Paula Wolfe is the latest entry into this field, and her debut album Staring is a true solo effort given that she played every instrument, wrote every song and self-produced the album. She’s had a chequered history, being born in Ireland, raised in London and paying her musical dues in Manchester. She was also the singer in a punk-folk group but Staring sees her travel a more sedate path.
She’s relocated back down in London now but the first thing you notice about Wolfe is her very Northern sensibility. It’s unusual to hear someone singing in an English accent and Wolfe pulls it off. However, this means that she has a habit of enunciating each and every word – while the listener isn’t scrambling for the lyric book it does become quite grating by about half an hour into the album.

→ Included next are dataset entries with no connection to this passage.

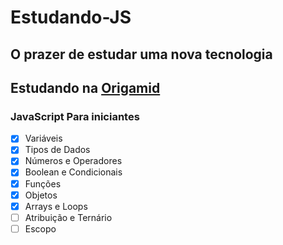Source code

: # Estudando-JS

## O prazer de estudar uma nova tecnologia
## Estudando na [Origamid](https://www.origamid.com/)

### JavaScript Para iniciantes
- [x] Variáveis
- [x] Tipos de Dados 
- [x] Números e Operadores
- [x] Boolean e Condicionais
- [x] Funções
- [x] Objetos
- [x] Arrays e Loops
- [ ] Atribuição e Ternário
- [ ] Escopo
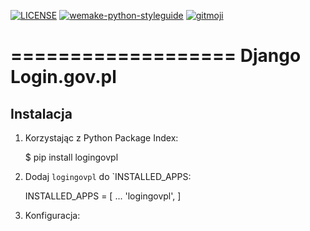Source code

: [![LICENSE](https://img.shields.io/pypi/l/version_control.svg?style=flat-square)](https://raw.githubusercontent.com/kuter/django-version-control/master/LICENSE)
[![wemake-python-styleguide](https://img.shields.io/badge/style-wemake-000000.svg?style=flat-square)](https://github.com/wemake-services/wemake-python-styleguide)
[![gitmoji](https://img.shields.io/badge/gitmoji-%20😜%20😍-FFDD67.svg?style=flat-square)](https://gitmoji.carloscuesta.me)


===================
Django Login.gov.pl
===================

Instalacja
----------

1. Korzystając z Python Package Index:

   $ pip install logingovpl

2. Dodaj `logingovpl` do `INSTALLED_APPS:

    INSTALLED_APPS = [
        ...
        'logingovpl',
    ]

3. Konfiguracja:

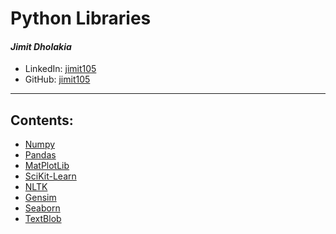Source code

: # Python Libraries

#### *Jimit Dholakia*

* LinkedIn: [jimit105](https://in.linkedin.com/in/jimit105 "LinkedIn Profile")
* GitHub: [jimit105](https://github.com/jimit105 "GitHub Profile")

---

## Contents:
* [Numpy](/Numpy/)
* [Pandas](/Pandas/)
* [MatPlotLib](/MapPlotLib/)
* [SciKit-Learn](/SciKit-Learn/)
* [NLTK](/NLTK/)
* [Gensim](/Gensim/)
* [Seaborn](/Seaborn/)
* [TextBlob](/TextBlob/)

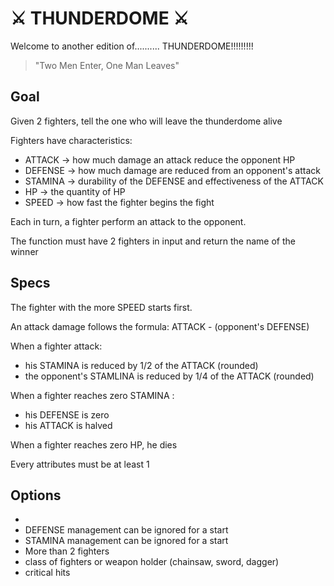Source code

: # ⚔️ THUNDERDOME ⚔️

Welcome to another edition of..........  THUNDERDOME!!!!!!!!!

> "Two Men Enter, One Man Leaves"

## Goal

Given 2 fighters, tell the one who will leave the thunderdome alive

Fighters have characteristics:
- ATTACK -> how much damage an attack reduce the opponent HP
- DEFENSE -> how much damage are reduced from an opponent's attack
- STAMINA -> durability of the DEFENSE and effectiveness of the ATTACK
- HP -> the quantity of HP
- SPEED -> how fast the fighter begins the fight

Each in turn, a fighter perform an attack to the opponent. 

The function must have 2 fighters in input and return the name of the winner

## Specs

The fighter with the more SPEED starts first.

An attack damage follows the formula: ATTACK - (opponent's DEFENSE)

When a fighter attack: 
 - his STAMINA is reduced by 1/2 of the ATTACK (rounded)
 - the opponent's STAMLINA is reduced by 1/4 of the ATTACK (rounded)

When a fighter reaches zero STAMINA :
- his DEFENSE is zero
- his ATTACK is halved

When a fighter reaches zero HP, he dies

Every attributes must be at least 1

## Options
- 
- DEFENSE management can be ignored for a start
- STAMINA management can be ignored for a start
- More than 2 fighters
- class of fighters or weapon holder (chainsaw, sword, dagger)
- critical hits

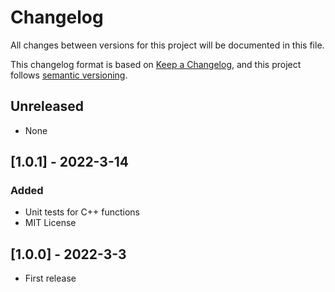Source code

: # Changelog

All changes between versions for this project will be documented in this file.

This changelog format is based on [Keep a Changelog](https://keepachangelog.com/en/1.0.0/), and
this project follows [semantic versioning](https://semver.org/).

## Unreleased

- None

## [1.0.1] - 2022-3-14

### Added

- Unit tests for C++ functions
- MIT License

## [1.0.0] - 2022-3-3

- First release
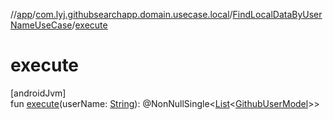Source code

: //[app](../../../index.md)/[com.lyj.githubsearchapp.domain.usecase.local](../index.md)/[FindLocalDataByUserNameUseCase](index.md)/[execute](execute.md)

# execute

[androidJvm]\
fun [execute](execute.md)(userName: [String](https://kotlinlang.org/api/latest/jvm/stdlib/kotlin/-string/index.html)): @NonNullSingle&lt;[List](https://kotlinlang.org/api/latest/jvm/stdlib/kotlin.collections/-list/index.html)&lt;[GithubUserModel](../../com.lyj.githubsearchapp.domain.model/-github-user-model/index.md)&gt;&gt;
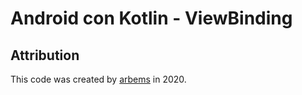 # Android con Kotlin - ViewBinding


## Attribution

This code was created by [arbems](https://github.com/arbems) in 2020.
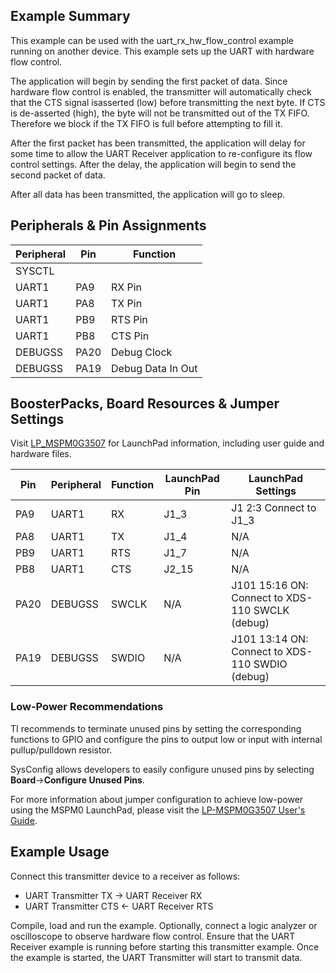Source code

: ## Example Summary

This example can be used with the uart_rx_hw_flow_control example running on another device.
This example sets up the UART with hardware flow control.

The application will begin by sending the first packet of data.
Since hardware flow control is enabled, the transmitter will automatically check that the CTS signal isasserted (low) before transmitting the next byte.
If CTS is de-asserted (high), the byte will not be transmitted out of the TX FIFO. Therefore we block if the TX FIFO is full before attempting to fill it.

After the first packet has been transmitted, the application will delay for some time to allow the UART Receiver application to re-configure its flow control settings.
After the delay, the application will begin to send the second packet of data.

After all data has been transmitted, the application will go to sleep.

## Peripherals & Pin Assignments

| Peripheral | Pin | Function |
| --- | --- | --- |
| SYSCTL |  |  |
| UART1 | PA9 | RX Pin |
| UART1 | PA8 | TX Pin |
| UART1 | PB9 | RTS Pin |
| UART1 | PB8 | CTS Pin |
| DEBUGSS | PA20 | Debug Clock |
| DEBUGSS | PA19 | Debug Data In Out |

## BoosterPacks, Board Resources & Jumper Settings

Visit [LP_MSPM0G3507](https://www.ti.com/tool/LP-MSPM0G3507) for LaunchPad information, including user guide and hardware files.

| Pin | Peripheral | Function | LaunchPad Pin | LaunchPad Settings |
| --- | --- | --- | --- | --- |
| PA9 | UART1 | RX | J1_3 | J1 2:3 Connect to J1_3 |
| PA8 | UART1 | TX | J1_4 | N/A |
| PB9 | UART1 | RTS | J1_7 | N/A |
| PB8 | UART1 | CTS | J2_15 | N/A |
| PA20 | DEBUGSS | SWCLK | N/A | J101 15:16 ON: Connect to XDS-110 SWCLK (debug) |
| PA19 | DEBUGSS | SWDIO | N/A | J101 13:14 ON: Connect to XDS-110 SWDIO (debug) |

### Low-Power Recommendations
TI recommends to terminate unused pins by setting the corresponding functions to
GPIO and configure the pins to output low or input with internal
pullup/pulldown resistor.

SysConfig allows developers to easily configure unused pins by selecting **Board**→**Configure Unused Pins**.

For more information about jumper configuration to achieve low-power using the
MSPM0 LaunchPad, please visit the [LP-MSPM0G3507 User's Guide](https://www.ti.com/lit/slau846).

## Example Usage
Connect this transmitter device to a receiver as follows:
- UART Transmitter TX  -> UART Receiver RX
- UART Transmitter CTS <- UART Receiver RTS

Compile, load and run the example.
Optionally, connect a logic analyzer or oscilloscope to observe hardware flow control.
Ensure that the UART Receiver example is running before starting this transmitter example.
Once the example is started, the UART Transmitter will start to transmit data.
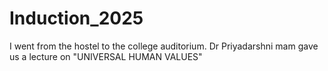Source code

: # Induction_2025
I went from the hostel to the college auditorium.
Dr Priyadarshni mam gave us a lecture on "UNIVERSAL  HUMAN VALUES"

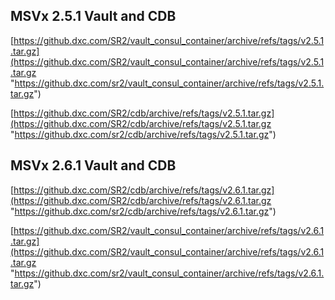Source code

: 
## MSVx 2.5.1 Vault and CDB

[https://github.dxc.com/SR2/vault_consul_container/archive/refs/tags/v2.5.1.tar.gz](https://github.dxc.com/SR2/vault_consul_container/archive/refs/tags/v2.5.1.tar.gz "https://github.dxc.com/sr2/vault_consul_container/archive/refs/tags/v2.5.1.tar.gz")


[https://github.dxc.com/SR2/cdb/archive/refs/tags/v2.5.1.tar.gz](https://github.dxc.com/SR2/cdb/archive/refs/tags/v2.5.1.tar.gz "https://github.dxc.com/sr2/cdb/archive/refs/tags/v2.5.1.tar.gz")


## MSVx 2.6.1 Vault and CDB

[https://github.dxc.com/SR2/cdb/archive/refs/tags/v2.6.1.tar.gz](https://github.dxc.com/SR2/cdb/archive/refs/tags/v2.6.1.tar.gz "https://github.dxc.com/sr2/cdb/archive/refs/tags/v2.6.1.tar.gz")


[https://github.dxc.com/SR2/vault_consul_container/archive/refs/tags/v2.6.1.tar.gz](https://github.dxc.com/SR2/vault_consul_container/archive/refs/tags/v2.6.1.tar.gz "https://github.dxc.com/sr2/vault_consul_container/archive/refs/tags/v2.6.1.tar.gz")

<!--stackedit_data:
eyJoaXN0b3J5IjpbLTE2NjU5MzczNTNdfQ==
-->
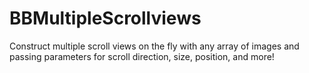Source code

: BBMultipleScrollviews
=====================

Construct multiple scroll views on the fly with any array of images and passing parameters for scroll direction, size, position, and more!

Musically though, Staring is hard to fault. The opening track Walk Away combines swooning strings and a lovely strummed acoustic guitar to dreamy effect. The title track follows and is probably the best song on the album. Wolfe employs a part sung, part spoken word approach to the verse before sliding deliciously into the chorus. In parts it’s reminiscent of early Suzanne Vega, having similar intelligent, literate lyrics.
Lyrically, Wolfe has a talent for portraying characters and situations with the eye of a screenwriter. Oldham Street describes a rather bleak night in Manchester only ending when she falls back into her lover’s bed. Similarly, Leanne gets into the mind of an emotionally scarred child (“Leanne hides her head in her jumper when she’s sad”) while West Side empathises with bored children who have been neglected by their parents.
If there’s a problem here it’s that it all becomes a bit twee at times. Most of the songs use the same strings / acoustic guitar backing and as mentioned above Wolfe’s voice does start to become wearing after a few tracks. It’s a minor flaw really, as it’s nothing that some variety on future albums wouldn’t cure, but it does have a detrimental effect on this record.
You need something a bit different to stand out from the rest of the crowd with this type of music. Wolfe does enough to suggest she could become a major talent, but maybe not with this album. Staring definitely marks her out as a name to watch though.